Source texts of formatted documents
● ● ●
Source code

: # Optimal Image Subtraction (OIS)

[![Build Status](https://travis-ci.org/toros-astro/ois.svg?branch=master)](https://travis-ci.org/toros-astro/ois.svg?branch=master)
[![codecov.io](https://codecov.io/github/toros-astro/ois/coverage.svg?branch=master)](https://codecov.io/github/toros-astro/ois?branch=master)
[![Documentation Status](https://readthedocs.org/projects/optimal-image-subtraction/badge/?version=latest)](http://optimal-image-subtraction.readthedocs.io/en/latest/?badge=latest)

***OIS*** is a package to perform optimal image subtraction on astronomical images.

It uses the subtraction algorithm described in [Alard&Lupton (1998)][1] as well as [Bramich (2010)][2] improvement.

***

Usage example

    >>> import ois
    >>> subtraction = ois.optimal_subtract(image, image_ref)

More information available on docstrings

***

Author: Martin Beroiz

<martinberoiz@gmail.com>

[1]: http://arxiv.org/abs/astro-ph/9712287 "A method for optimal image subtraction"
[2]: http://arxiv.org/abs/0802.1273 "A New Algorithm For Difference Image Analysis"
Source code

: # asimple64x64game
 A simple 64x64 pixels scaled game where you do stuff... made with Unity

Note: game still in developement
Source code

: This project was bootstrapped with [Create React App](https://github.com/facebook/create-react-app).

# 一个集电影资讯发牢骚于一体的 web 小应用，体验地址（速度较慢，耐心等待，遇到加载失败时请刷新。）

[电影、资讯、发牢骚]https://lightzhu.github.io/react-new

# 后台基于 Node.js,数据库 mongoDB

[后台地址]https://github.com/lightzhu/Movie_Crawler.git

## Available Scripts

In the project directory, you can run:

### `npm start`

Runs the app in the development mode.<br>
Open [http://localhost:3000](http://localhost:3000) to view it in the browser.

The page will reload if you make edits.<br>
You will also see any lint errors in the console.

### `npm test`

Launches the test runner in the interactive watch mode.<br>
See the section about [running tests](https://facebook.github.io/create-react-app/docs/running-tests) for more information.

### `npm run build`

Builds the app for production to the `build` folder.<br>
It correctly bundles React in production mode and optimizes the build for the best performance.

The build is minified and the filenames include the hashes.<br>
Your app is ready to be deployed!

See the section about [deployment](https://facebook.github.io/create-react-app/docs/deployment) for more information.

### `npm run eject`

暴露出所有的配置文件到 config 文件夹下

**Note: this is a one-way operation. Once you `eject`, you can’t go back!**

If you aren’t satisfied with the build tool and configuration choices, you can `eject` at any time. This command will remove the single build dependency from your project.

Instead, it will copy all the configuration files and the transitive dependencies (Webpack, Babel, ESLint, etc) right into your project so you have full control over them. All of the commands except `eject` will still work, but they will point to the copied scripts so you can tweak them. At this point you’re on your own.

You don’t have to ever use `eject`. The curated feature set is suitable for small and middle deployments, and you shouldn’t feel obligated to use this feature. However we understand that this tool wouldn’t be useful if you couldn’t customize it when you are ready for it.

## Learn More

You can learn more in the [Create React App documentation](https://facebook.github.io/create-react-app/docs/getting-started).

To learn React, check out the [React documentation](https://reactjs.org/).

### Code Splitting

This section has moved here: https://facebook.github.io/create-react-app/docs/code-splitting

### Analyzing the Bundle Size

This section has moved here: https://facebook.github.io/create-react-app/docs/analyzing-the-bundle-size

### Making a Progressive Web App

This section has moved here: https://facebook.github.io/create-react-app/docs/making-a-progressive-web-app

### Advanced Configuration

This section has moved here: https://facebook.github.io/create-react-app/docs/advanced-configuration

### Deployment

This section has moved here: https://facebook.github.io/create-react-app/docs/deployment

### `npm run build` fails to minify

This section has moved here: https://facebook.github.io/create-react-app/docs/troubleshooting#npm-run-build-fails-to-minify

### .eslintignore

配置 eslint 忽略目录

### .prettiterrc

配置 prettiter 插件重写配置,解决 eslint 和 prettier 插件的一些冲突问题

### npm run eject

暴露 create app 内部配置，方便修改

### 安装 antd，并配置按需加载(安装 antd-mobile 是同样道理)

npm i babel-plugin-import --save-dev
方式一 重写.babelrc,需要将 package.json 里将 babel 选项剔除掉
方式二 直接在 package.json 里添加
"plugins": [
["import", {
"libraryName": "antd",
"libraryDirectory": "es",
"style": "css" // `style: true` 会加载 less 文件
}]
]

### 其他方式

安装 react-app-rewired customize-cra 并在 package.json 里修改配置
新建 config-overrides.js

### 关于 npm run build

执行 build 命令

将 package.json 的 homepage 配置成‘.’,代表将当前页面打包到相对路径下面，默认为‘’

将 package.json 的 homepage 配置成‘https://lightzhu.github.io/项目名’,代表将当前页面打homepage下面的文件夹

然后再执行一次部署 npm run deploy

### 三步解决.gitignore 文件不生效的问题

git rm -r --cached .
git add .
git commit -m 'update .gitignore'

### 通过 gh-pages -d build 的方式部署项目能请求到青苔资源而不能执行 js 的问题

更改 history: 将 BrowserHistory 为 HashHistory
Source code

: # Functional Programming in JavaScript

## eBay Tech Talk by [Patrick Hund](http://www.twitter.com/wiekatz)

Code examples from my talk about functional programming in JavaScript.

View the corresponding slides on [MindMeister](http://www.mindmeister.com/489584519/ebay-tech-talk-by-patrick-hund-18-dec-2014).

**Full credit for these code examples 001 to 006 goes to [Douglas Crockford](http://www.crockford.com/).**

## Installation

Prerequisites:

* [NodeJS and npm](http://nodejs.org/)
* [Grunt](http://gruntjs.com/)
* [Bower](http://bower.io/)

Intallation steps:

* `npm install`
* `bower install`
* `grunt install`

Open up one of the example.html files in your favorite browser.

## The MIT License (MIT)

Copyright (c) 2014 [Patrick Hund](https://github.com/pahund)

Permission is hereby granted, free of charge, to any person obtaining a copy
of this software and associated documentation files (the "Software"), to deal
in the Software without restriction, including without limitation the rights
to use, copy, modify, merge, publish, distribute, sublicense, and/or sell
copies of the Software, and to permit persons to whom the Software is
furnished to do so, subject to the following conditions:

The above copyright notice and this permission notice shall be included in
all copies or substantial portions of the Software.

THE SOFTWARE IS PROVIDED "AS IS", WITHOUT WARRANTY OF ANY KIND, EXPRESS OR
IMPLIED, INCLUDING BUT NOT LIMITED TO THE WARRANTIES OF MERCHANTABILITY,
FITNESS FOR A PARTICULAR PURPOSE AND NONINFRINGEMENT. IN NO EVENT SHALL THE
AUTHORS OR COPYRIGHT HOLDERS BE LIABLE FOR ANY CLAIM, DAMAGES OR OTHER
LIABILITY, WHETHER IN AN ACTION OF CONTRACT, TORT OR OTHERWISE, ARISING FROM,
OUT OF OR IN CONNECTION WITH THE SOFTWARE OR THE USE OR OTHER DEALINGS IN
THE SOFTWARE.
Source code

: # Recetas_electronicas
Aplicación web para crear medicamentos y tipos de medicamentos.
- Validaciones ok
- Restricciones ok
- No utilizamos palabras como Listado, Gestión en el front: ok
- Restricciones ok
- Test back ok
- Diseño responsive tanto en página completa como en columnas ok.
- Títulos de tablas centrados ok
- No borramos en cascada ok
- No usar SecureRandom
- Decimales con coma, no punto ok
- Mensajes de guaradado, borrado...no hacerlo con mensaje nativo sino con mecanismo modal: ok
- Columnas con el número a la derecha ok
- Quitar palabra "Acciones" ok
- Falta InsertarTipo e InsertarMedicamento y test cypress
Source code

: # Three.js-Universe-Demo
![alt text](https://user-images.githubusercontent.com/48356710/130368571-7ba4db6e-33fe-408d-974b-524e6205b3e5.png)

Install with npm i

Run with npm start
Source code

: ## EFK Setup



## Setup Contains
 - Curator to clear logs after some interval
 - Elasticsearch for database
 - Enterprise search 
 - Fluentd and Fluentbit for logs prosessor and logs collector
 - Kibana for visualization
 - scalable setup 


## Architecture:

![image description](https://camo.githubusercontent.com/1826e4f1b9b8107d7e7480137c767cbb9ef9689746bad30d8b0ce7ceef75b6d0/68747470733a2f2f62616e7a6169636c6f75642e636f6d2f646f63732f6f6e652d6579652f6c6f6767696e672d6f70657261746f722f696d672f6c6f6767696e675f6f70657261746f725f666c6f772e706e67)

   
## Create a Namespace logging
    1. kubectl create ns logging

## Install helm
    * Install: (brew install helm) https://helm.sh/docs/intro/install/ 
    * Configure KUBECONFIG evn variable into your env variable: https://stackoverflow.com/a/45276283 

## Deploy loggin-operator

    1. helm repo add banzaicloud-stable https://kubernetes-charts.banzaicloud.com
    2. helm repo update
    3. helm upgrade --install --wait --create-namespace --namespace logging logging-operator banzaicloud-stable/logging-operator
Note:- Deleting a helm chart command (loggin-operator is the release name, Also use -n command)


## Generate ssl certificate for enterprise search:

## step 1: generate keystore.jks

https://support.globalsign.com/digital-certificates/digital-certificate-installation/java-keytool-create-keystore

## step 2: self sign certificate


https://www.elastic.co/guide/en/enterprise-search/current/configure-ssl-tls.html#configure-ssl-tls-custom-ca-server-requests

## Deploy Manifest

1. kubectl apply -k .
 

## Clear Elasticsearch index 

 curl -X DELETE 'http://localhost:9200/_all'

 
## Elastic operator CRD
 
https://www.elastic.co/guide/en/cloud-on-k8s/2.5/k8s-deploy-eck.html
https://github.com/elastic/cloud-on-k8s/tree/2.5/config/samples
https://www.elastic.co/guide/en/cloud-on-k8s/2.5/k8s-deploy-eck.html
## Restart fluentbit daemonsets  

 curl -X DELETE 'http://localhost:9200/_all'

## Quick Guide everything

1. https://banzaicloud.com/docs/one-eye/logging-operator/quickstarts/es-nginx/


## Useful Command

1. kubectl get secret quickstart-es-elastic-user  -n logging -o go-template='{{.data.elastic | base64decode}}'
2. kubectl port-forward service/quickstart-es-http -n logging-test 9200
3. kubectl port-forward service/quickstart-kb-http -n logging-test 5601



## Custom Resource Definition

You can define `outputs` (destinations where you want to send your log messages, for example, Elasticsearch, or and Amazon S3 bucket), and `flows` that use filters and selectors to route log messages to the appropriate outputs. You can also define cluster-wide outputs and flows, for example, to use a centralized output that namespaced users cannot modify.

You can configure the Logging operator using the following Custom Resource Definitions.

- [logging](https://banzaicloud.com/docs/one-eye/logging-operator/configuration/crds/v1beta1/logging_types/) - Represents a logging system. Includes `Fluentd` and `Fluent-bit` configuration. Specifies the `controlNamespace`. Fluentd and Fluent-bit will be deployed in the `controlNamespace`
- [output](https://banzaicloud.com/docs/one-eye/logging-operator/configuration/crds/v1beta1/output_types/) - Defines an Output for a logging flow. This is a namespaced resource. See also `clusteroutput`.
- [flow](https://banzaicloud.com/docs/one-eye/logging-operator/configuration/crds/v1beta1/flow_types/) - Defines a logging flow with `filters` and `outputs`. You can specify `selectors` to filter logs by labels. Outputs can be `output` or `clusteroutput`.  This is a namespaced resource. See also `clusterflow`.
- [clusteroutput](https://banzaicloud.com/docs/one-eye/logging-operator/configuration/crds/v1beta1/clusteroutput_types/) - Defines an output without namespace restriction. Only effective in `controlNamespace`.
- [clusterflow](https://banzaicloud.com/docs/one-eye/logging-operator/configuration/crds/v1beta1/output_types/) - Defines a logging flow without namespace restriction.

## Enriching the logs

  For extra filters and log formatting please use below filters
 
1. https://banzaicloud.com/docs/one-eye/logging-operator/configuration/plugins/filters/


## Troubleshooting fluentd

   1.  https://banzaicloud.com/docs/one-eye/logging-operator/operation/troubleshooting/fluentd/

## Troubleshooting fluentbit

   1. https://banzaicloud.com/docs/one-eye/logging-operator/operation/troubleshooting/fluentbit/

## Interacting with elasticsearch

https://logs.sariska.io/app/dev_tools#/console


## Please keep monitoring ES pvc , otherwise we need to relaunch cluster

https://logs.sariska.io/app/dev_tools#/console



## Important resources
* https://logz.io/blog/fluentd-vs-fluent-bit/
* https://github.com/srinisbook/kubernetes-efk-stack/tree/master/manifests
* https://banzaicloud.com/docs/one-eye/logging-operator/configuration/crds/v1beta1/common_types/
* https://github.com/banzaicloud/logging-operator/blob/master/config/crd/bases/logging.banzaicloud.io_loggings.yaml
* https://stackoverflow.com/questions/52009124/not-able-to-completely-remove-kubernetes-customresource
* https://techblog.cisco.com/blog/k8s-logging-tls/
● ● ●
## EXERCISE REQUIREMENTS
Read the data above and pull out each line that holds the string "Open".

## REPLY TO THE TASK
Open [http://localhost:3000](http://localhost:3000) to view it in the browser.
Open up one of the example.html files in your favorite browser.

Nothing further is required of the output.